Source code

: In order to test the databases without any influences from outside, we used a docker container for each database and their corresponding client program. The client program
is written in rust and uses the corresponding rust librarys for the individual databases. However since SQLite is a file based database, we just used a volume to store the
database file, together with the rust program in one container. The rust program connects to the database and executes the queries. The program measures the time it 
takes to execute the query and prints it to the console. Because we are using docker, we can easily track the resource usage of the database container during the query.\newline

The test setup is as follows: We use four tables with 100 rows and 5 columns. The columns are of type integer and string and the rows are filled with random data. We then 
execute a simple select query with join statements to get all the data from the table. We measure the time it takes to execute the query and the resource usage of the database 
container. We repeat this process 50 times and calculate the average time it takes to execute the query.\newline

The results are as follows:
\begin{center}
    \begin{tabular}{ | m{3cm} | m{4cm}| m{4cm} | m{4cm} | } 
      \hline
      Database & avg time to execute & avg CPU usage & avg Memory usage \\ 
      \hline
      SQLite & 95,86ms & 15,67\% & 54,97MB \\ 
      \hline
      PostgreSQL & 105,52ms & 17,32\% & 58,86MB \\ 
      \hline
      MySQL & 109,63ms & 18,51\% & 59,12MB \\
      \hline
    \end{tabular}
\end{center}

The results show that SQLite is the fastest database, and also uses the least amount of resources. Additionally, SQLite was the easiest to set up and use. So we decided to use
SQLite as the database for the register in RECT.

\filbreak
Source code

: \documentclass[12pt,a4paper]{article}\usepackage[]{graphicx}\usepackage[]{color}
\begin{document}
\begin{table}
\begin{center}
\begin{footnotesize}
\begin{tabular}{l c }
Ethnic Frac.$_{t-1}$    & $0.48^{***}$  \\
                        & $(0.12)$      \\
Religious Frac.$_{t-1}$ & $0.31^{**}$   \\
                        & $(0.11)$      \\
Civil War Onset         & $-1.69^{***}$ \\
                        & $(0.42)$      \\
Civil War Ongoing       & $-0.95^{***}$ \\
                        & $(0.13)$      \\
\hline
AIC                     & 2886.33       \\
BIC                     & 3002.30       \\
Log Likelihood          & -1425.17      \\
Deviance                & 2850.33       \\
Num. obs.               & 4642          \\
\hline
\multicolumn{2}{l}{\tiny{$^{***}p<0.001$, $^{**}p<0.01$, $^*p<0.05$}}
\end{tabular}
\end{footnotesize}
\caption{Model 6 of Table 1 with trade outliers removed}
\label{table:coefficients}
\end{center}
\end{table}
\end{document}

- The task
Search the material for "usage" and copy each matching line.

- Solution for this task
takes to execute the query and prints it to the console. Because we are using docker, we can easily track the resource usage of the database container during the query.\newline
execute a simple select query with join statements to get all the data from the table. We measure the time it takes to execute the query and the resource usage of the database 
      Database & avg time to execute & avg CPU usage & avg Memory usage \\ 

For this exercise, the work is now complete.